● TASK ITEM
Please report the number of lines in the entries below that contain "more", with nothing added.

—————

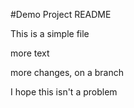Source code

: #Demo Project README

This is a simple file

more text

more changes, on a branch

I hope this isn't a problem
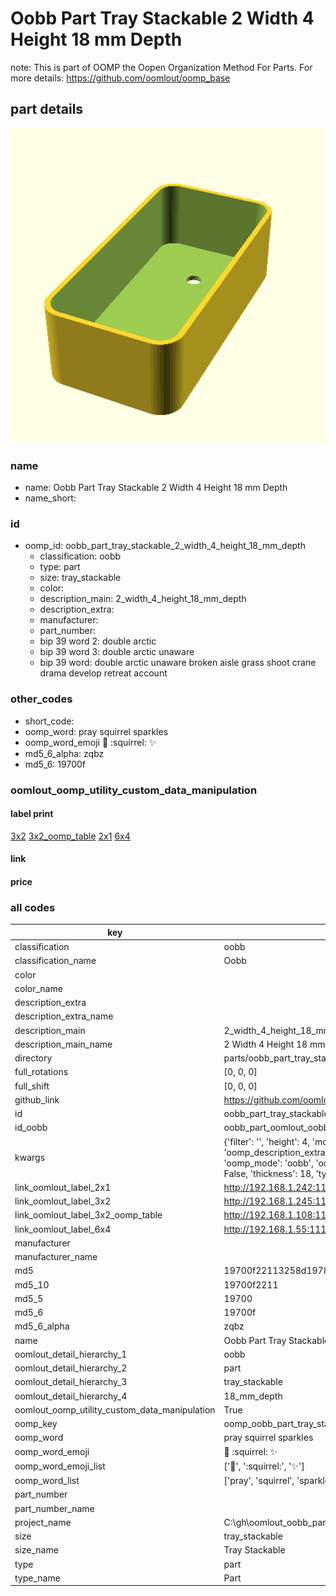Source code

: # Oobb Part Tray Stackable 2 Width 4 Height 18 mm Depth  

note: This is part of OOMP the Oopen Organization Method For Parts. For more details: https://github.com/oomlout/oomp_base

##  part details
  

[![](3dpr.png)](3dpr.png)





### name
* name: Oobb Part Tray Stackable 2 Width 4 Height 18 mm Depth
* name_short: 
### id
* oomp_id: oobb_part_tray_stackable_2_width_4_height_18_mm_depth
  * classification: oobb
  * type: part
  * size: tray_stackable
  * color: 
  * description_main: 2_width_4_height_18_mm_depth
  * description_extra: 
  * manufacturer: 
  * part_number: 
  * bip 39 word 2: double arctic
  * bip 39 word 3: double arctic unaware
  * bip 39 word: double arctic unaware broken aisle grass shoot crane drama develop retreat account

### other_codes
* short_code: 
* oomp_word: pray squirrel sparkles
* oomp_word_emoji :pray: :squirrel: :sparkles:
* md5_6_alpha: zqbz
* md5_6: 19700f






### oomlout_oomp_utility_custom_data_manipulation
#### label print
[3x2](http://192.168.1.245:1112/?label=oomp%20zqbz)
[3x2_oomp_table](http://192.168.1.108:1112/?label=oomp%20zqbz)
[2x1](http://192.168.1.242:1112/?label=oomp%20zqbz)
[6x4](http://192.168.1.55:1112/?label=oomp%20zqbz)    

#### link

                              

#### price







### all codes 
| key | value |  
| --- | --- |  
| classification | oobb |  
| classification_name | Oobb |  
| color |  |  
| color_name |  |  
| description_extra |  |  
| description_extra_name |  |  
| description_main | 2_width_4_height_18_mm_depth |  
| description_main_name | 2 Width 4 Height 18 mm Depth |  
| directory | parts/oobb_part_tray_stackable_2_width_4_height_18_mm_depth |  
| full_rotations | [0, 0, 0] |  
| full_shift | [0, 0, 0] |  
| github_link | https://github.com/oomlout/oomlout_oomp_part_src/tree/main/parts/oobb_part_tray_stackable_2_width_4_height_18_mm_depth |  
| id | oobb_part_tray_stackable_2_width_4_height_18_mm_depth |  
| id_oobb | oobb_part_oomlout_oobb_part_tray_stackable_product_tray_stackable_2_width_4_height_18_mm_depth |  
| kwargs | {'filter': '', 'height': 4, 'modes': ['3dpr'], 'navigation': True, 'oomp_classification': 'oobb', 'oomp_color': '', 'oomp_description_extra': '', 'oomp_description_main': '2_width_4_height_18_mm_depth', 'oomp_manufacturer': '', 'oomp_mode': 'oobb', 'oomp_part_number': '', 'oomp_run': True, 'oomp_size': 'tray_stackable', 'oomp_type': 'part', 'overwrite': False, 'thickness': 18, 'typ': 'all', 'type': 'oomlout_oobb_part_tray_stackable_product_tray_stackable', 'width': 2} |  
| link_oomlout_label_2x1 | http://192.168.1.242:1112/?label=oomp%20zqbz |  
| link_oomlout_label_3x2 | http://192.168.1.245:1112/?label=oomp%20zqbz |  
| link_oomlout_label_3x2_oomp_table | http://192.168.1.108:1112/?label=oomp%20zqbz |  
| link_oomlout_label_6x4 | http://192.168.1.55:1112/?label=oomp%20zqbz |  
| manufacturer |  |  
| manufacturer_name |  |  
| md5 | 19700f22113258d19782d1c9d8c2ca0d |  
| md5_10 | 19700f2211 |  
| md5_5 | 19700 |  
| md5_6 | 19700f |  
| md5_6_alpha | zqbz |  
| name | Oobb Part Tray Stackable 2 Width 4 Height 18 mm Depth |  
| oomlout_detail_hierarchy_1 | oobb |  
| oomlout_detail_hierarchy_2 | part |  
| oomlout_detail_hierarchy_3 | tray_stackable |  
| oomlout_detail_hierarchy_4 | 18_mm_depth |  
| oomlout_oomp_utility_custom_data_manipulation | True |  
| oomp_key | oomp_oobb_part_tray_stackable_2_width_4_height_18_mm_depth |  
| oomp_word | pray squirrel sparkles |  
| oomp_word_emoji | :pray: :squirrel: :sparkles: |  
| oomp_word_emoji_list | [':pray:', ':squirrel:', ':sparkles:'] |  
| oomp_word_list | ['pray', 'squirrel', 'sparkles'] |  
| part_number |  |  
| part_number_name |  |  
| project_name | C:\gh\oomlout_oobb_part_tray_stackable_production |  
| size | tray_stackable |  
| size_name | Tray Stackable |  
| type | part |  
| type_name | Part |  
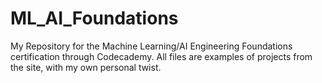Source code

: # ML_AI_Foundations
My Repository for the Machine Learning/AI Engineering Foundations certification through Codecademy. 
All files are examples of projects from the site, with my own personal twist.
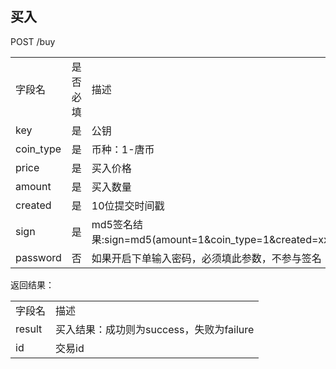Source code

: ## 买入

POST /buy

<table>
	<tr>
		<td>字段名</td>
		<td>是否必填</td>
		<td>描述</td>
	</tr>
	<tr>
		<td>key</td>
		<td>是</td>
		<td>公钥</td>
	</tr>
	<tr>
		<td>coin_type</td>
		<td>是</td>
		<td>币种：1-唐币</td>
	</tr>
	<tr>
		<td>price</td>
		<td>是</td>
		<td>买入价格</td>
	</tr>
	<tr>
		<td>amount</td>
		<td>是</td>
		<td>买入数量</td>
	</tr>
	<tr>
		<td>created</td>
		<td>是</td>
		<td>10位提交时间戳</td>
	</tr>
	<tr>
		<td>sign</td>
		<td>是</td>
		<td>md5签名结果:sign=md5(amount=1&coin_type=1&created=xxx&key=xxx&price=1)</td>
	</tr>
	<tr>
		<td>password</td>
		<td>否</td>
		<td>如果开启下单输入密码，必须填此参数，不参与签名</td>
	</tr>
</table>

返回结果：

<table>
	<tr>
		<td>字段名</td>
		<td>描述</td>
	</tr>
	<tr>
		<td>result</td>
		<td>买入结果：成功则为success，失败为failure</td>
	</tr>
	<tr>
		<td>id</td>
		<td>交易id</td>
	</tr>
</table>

—————

● OUTPUT FOR THIS EXERCISE
3